# Required action
When you reach the line in the data below that contains "Pachacamac.'', Summer 2020", please start repeating lines exactly, and stop after the line that contains "Pachacamac.'', Summer 2019", repeating nothing else.

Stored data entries
--
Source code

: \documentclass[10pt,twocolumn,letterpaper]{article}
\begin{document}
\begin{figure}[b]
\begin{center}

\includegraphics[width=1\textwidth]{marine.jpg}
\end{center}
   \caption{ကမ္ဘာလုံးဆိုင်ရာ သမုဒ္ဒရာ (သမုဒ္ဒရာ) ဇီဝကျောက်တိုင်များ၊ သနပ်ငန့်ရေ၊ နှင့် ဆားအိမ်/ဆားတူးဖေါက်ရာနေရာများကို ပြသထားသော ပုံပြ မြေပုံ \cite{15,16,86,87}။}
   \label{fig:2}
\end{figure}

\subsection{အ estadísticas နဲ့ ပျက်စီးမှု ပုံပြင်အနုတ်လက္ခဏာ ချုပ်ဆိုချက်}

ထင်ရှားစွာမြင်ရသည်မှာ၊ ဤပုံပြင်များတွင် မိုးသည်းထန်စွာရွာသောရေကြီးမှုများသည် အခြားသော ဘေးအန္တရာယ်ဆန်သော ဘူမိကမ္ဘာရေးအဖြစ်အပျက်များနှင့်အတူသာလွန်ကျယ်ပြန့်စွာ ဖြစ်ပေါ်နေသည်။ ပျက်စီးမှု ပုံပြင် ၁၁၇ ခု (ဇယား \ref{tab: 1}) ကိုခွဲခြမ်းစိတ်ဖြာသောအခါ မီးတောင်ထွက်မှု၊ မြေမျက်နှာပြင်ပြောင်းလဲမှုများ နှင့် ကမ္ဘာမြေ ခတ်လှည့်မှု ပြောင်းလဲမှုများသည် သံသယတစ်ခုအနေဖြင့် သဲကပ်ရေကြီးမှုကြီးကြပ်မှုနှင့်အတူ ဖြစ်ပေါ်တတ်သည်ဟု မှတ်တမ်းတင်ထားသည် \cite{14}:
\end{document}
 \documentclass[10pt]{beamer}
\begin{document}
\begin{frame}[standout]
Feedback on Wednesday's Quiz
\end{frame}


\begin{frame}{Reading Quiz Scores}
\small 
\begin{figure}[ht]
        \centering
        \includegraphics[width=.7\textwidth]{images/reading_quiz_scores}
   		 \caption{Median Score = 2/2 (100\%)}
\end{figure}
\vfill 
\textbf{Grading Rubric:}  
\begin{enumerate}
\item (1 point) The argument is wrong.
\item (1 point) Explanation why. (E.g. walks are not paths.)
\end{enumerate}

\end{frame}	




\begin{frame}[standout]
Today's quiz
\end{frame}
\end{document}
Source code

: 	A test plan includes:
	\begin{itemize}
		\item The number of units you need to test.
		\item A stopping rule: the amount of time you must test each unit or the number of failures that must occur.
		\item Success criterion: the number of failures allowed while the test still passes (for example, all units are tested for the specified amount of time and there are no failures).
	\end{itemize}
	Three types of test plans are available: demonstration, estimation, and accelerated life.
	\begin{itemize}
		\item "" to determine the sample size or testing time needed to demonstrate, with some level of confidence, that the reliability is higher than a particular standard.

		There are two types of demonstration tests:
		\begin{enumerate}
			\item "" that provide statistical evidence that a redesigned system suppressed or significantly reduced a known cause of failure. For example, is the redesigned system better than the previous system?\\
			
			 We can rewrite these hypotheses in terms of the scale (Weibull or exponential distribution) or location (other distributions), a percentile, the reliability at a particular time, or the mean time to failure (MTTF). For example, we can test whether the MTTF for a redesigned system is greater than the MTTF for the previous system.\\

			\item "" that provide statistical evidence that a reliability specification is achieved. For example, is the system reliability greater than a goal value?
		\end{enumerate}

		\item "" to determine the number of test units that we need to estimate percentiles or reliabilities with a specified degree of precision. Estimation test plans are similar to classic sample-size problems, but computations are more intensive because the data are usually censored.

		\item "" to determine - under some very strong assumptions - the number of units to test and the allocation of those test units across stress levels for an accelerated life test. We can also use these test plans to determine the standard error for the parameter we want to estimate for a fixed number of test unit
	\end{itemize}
--
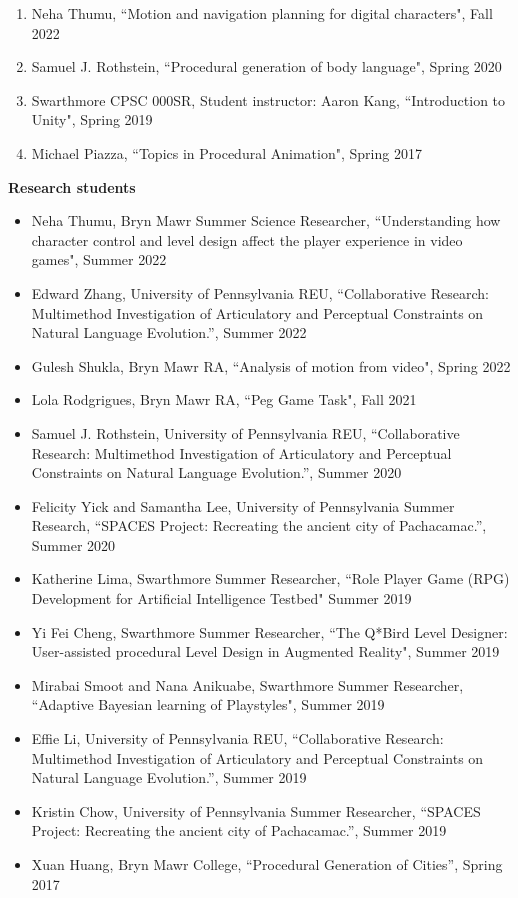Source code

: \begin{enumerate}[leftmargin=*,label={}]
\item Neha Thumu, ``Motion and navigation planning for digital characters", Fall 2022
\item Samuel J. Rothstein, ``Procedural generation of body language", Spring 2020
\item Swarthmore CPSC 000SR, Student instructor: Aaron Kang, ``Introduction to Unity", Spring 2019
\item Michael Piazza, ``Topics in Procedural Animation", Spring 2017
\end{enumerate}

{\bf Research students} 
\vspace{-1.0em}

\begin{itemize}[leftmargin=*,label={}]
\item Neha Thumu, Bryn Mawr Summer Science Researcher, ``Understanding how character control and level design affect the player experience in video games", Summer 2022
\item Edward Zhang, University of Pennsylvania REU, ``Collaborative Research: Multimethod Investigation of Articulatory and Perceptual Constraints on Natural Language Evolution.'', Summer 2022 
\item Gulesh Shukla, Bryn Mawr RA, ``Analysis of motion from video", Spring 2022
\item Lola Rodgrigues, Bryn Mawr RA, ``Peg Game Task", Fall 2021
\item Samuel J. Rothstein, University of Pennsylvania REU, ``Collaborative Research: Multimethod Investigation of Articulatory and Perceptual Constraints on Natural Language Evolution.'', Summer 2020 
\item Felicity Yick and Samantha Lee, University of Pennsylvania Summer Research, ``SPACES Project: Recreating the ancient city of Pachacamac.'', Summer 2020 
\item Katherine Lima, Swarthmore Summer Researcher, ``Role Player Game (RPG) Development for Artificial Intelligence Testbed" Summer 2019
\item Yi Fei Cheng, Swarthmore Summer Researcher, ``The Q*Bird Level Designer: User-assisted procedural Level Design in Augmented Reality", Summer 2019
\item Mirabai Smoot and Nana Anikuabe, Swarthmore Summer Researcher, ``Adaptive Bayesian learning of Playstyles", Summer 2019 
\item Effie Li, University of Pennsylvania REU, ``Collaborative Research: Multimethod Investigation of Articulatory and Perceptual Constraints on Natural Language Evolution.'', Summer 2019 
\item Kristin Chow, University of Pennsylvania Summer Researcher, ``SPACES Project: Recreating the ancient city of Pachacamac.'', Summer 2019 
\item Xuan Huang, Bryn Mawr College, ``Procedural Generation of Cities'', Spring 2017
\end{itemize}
--
# Completed exercise
\item Felicity Yick and Samantha Lee, University of Pennsylvania Summer Research, ``SPACES Project: Recreating the ancient city of Pachacamac.'', Summer 2020 
\item Katherine Lima, Swarthmore Summer Researcher, ``Role Player Game (RPG) Development for Artificial Intelligence Testbed" Summer 2019
\item Yi Fei Cheng, Swarthmore Summer Researcher, ``The Q*Bird Level Designer: User-assisted procedural Level Design in Augmented Reality", Summer 2019
\item Mirabai Smoot and Nana Anikuabe, Swarthmore Summer Researcher, ``Adaptive Bayesian learning of Playstyles", Summer 2019 
\item Effie Li, University of Pennsylvania REU, ``Collaborative Research: Multimethod Investigation of Articulatory and Perceptual Constraints on Natural Language Evolution.'', Summer 2019 
\item Kristin Chow, University of Pennsylvania Summer Researcher, ``SPACES Project: Recreating the ancient city of Pachacamac.'', Summer 2019 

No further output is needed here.